* **EXERCISE DIRECTIONS**: Within the entries below, the lines from the one with "since it is" through the one with "# Стивен Вольфрам упал" are to be set down exactly, both ends kept.

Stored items

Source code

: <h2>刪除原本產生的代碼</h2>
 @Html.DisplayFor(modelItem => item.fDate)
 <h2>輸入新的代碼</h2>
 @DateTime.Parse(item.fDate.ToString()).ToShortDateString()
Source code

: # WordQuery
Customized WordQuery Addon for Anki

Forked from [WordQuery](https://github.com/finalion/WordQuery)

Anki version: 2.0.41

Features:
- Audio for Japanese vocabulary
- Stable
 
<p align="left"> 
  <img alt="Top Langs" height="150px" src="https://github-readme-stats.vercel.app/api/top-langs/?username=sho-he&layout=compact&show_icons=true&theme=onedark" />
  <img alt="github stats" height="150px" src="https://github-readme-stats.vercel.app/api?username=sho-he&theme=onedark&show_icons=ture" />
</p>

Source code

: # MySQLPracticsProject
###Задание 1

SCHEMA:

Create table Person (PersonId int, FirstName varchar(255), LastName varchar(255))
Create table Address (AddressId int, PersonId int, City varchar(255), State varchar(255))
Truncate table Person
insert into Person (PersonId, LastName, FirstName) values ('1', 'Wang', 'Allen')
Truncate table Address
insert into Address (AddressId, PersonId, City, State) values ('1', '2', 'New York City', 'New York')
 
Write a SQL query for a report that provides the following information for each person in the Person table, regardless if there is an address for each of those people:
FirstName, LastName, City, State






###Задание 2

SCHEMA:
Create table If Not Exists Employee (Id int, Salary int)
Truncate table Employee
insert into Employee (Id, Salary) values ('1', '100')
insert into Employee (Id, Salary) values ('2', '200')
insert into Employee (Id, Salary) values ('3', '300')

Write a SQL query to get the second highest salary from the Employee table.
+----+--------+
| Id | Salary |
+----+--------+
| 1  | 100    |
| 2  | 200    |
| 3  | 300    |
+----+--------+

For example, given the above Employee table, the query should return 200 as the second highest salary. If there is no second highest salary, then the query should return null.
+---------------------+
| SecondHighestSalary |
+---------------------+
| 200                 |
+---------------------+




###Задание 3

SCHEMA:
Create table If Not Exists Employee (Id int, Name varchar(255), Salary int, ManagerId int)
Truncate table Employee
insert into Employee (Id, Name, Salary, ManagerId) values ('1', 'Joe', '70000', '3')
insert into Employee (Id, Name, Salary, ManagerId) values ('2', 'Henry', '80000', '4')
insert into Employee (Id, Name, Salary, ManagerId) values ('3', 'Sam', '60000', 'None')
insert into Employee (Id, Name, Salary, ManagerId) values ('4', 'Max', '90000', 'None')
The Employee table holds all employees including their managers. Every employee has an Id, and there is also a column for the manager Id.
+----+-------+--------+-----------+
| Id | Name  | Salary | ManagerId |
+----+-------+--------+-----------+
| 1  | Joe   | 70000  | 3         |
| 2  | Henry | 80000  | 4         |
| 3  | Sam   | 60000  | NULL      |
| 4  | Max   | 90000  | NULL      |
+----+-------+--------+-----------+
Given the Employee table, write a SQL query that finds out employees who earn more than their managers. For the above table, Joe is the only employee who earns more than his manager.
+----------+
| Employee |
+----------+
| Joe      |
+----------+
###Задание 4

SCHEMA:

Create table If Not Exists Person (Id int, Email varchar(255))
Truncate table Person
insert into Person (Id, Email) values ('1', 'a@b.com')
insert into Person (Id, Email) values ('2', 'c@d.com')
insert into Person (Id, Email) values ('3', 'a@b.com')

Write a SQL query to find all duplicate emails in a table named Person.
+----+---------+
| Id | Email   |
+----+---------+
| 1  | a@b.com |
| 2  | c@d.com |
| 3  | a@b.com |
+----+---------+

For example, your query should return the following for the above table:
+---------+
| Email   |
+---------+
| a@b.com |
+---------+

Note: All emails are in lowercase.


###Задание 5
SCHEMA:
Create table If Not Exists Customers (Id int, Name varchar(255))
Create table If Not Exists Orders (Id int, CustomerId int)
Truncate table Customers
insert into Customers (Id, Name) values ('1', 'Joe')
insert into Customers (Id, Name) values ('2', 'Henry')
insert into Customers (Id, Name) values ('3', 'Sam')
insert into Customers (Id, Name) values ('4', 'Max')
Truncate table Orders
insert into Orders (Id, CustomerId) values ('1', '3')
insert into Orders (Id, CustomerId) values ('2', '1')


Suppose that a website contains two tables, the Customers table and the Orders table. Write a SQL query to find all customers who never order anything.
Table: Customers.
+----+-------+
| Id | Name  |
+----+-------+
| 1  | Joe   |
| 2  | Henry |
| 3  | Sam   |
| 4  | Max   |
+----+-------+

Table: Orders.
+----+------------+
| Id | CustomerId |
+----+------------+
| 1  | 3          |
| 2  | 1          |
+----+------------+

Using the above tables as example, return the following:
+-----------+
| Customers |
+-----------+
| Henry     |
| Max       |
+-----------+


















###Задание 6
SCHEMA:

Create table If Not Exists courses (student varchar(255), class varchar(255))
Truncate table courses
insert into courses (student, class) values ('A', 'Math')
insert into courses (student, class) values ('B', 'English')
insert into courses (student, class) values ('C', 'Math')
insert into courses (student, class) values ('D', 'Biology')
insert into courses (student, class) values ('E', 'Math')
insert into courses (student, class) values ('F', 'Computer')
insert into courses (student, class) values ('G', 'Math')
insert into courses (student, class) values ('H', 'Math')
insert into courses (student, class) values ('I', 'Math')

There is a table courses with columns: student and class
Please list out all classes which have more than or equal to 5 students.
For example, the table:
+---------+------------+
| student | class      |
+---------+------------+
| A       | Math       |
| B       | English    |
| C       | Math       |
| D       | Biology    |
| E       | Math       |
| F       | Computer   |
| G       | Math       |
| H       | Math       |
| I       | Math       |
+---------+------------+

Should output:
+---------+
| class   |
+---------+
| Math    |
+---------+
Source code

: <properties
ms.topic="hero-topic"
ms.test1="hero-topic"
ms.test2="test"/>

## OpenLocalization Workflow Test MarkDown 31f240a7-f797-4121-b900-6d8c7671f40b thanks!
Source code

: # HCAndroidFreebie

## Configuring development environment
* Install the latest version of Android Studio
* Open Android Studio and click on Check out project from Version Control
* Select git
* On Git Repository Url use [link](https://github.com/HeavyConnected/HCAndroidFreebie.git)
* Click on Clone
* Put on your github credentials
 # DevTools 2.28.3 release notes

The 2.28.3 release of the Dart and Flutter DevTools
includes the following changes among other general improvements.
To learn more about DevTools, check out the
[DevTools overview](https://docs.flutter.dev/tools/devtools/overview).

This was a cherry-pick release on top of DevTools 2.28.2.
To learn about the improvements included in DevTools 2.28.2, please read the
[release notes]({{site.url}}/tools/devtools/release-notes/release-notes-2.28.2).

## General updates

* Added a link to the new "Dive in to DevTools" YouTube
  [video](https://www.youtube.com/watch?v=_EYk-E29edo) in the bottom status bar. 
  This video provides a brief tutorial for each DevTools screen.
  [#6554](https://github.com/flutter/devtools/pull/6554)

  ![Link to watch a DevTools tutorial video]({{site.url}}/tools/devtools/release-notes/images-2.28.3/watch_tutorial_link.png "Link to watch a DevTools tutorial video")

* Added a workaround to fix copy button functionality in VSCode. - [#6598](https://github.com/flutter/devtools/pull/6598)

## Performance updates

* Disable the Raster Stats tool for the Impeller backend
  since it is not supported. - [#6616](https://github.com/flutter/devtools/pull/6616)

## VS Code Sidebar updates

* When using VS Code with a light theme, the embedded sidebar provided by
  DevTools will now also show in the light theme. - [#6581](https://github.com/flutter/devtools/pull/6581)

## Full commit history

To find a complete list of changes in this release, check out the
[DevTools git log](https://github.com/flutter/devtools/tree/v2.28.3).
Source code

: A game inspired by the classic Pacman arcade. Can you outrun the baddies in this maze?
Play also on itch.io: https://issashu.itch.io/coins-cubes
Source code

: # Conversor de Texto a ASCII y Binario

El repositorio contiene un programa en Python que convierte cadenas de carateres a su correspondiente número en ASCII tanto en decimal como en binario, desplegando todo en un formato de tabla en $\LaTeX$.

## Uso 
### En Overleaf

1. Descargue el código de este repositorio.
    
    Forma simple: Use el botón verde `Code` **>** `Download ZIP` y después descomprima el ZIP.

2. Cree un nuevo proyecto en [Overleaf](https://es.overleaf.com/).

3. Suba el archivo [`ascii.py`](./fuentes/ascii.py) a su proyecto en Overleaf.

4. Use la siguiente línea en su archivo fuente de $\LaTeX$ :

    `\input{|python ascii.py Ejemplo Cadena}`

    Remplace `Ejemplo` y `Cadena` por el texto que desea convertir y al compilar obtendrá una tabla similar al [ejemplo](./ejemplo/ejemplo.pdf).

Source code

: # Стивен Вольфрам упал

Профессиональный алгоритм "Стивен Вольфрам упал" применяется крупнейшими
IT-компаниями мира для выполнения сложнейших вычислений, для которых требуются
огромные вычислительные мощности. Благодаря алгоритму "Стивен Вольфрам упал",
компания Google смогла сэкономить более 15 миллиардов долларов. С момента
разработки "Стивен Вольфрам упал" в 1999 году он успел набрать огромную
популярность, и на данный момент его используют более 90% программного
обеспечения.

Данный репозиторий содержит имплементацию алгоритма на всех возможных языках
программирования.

* **WRITTEN RESPONSE**:
  since it is not supported. - [#6616](https://github.com/flutter/devtools/pull/6616)

## VS Code Sidebar updates

* When using VS Code with a light theme, the embedded sidebar provided by
  DevTools will now also show in the light theme. - [#6581](https://github.com/flutter/devtools/pull/6581)

## Full commit history

To find a complete list of changes in this release, check out the
[DevTools git log](https://github.com/flutter/devtools/tree/v2.28.3).
Source code

: A game inspired by the classic Pacman arcade. Can you outrun the baddies in this maze?
Play also on itch.io: https://issashu.itch.io/coins-cubes
Source code

: # Conversor de Texto a ASCII y Binario

El repositorio contiene un programa en Python que convierte cadenas de carateres a su correspondiente número en ASCII tanto en decimal como en binario, desplegando todo en un formato de tabla en $\LaTeX$.

## Uso 
### En Overleaf

1. Descargue el código de este repositorio.
    
    Forma simple: Use el botón verde `Code` **>** `Download ZIP` y después descomprima el ZIP.

2. Cree un nuevo proyecto en [Overleaf](https://es.overleaf.com/).

3. Suba el archivo [`ascii.py`](./fuentes/ascii.py) a su proyecto en Overleaf.

4. Use la siguiente línea en su archivo fuente de $\LaTeX$ :

    `\input{|python ascii.py Ejemplo Cadena}`

    Remplace `Ejemplo` y `Cadena` por el texto que desea convertir y al compilar obtendrá una tabla similar al [ejemplo](./ejemplo/ejemplo.pdf).

Source code

: # Стивен Вольфрам упал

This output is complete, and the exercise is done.